BEGIN

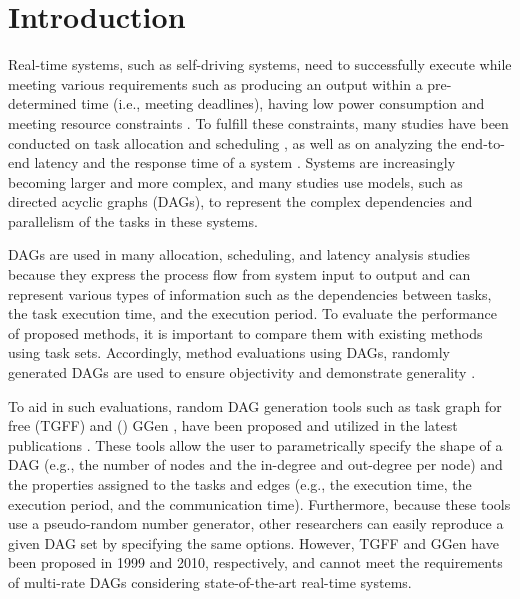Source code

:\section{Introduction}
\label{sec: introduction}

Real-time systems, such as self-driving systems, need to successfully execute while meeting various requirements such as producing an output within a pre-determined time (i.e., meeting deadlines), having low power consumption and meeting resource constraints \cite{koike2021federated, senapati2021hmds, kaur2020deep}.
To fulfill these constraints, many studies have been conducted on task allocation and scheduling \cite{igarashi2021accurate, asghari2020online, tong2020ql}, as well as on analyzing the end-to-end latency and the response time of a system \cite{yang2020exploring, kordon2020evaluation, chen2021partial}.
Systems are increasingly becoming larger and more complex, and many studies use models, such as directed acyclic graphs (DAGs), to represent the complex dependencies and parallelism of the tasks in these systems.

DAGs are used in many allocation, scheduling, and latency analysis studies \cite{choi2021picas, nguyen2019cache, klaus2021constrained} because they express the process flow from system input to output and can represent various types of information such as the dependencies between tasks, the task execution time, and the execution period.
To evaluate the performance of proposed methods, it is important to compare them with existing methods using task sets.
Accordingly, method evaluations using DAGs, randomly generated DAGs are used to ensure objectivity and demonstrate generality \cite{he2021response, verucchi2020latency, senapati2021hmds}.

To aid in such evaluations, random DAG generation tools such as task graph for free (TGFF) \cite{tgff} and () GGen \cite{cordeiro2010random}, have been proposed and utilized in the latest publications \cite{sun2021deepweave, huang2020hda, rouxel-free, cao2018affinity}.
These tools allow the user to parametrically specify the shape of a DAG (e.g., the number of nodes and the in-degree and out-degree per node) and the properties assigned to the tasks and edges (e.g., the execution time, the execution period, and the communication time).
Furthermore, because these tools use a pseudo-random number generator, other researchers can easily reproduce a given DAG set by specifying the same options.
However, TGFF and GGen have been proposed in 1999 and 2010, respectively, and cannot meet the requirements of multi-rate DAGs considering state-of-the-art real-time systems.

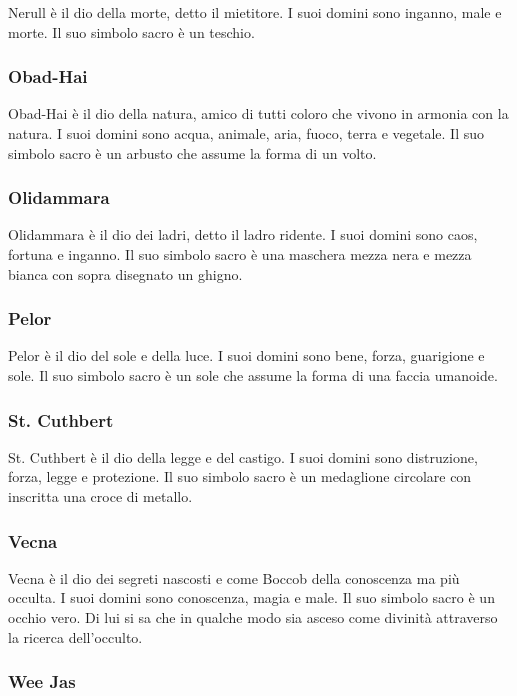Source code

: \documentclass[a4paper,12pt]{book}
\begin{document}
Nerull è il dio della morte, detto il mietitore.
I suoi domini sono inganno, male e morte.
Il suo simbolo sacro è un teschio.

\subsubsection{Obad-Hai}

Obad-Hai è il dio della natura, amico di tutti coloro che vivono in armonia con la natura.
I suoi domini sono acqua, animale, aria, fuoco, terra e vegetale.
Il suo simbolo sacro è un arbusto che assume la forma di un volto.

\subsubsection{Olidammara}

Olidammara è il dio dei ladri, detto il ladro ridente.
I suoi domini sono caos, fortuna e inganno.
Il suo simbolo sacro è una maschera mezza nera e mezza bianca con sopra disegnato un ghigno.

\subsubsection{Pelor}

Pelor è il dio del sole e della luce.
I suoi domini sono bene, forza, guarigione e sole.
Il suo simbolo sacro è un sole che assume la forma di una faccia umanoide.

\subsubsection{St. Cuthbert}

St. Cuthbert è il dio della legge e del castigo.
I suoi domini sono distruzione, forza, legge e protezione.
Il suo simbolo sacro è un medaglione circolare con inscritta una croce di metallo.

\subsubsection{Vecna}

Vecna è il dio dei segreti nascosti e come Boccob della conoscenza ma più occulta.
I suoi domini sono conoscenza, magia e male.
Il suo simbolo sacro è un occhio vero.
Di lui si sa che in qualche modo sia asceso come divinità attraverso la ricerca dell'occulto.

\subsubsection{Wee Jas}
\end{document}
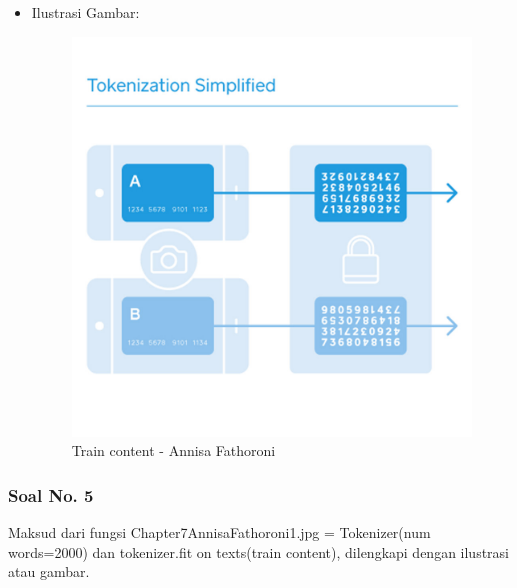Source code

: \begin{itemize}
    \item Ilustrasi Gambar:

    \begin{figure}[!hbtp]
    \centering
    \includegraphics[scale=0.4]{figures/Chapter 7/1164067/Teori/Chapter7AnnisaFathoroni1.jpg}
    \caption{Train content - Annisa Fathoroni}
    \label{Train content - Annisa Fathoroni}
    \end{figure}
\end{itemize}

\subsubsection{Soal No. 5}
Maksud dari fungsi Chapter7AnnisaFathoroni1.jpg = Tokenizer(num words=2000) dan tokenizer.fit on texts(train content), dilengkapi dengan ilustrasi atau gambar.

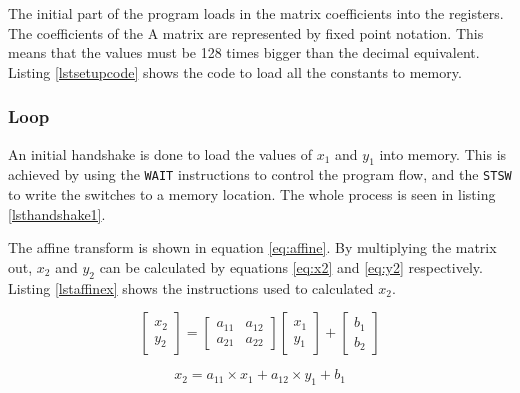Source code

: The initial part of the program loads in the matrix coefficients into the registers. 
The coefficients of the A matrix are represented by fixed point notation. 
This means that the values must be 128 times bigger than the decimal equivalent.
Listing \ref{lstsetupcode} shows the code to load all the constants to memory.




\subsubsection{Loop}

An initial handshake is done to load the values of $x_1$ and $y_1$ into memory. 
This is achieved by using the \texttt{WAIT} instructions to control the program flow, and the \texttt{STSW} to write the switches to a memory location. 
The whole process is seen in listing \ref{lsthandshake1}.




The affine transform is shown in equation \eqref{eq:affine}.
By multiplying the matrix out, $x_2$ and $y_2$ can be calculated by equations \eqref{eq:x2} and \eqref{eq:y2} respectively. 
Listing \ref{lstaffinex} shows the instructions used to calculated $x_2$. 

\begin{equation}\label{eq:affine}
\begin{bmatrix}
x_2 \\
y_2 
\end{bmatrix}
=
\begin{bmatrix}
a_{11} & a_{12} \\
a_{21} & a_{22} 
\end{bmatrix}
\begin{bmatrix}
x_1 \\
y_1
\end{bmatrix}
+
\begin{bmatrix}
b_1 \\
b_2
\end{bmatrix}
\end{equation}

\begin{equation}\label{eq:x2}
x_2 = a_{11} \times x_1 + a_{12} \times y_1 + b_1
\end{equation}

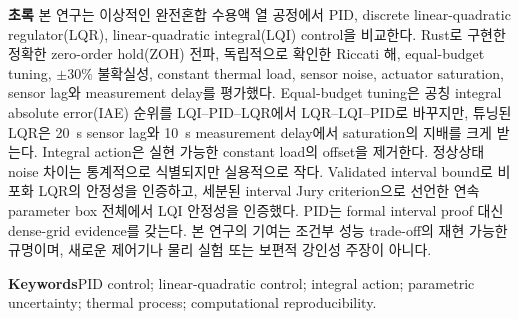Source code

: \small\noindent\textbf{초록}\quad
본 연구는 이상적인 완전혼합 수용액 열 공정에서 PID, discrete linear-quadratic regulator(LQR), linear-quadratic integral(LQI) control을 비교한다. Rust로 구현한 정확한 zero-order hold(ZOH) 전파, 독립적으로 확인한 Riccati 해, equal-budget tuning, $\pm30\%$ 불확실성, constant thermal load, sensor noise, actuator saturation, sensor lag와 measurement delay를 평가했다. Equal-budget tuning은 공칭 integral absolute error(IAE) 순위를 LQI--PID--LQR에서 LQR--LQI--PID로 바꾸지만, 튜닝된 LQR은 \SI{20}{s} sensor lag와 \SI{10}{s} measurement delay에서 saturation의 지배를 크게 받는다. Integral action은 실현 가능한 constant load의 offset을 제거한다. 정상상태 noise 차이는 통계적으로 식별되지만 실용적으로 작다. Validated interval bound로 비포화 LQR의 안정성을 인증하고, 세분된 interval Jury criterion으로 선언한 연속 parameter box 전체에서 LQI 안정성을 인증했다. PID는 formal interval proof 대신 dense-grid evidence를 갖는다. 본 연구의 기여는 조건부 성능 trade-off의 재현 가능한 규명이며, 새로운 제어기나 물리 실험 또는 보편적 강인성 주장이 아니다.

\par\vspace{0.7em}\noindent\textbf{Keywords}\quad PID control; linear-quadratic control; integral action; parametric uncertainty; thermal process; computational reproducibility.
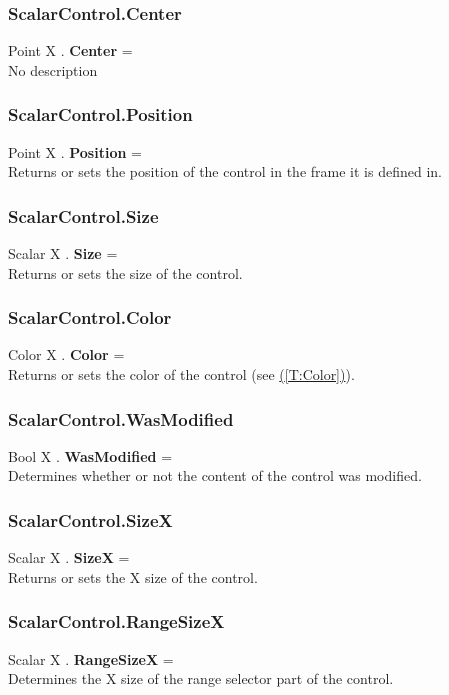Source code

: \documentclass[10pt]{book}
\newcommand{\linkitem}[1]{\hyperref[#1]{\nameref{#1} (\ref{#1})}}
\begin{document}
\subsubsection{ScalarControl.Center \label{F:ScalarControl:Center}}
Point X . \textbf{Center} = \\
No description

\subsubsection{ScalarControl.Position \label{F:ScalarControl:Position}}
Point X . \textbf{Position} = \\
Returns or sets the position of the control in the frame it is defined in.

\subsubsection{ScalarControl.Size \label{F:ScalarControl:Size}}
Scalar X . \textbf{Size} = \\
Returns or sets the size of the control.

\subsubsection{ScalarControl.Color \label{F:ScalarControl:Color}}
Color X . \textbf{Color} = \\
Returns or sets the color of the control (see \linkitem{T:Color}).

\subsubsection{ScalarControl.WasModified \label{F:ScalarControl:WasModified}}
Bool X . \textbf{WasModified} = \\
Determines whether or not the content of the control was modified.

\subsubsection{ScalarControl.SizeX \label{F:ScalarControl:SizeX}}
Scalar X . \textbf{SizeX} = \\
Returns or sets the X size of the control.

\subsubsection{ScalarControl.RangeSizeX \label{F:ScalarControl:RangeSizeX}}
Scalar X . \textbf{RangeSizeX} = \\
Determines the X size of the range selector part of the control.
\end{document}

END

PROBLEM TO WORK ON: The answer must be the lines from the first one in the records through the line containing "Real-time systems, such", copied exactly, with no pictures.

FINISHED EXERCISE:
Source code

:\section{Introduction}
\label{sec: introduction}

Real-time systems, such as self-driving systems, need to successfully execute while meeting various requirements such as producing an output within a pre-determined time (i.e., meeting deadlines), having low power consumption and meeting resource constraints \cite{koike2021federated, senapati2021hmds, kaur2020deep}.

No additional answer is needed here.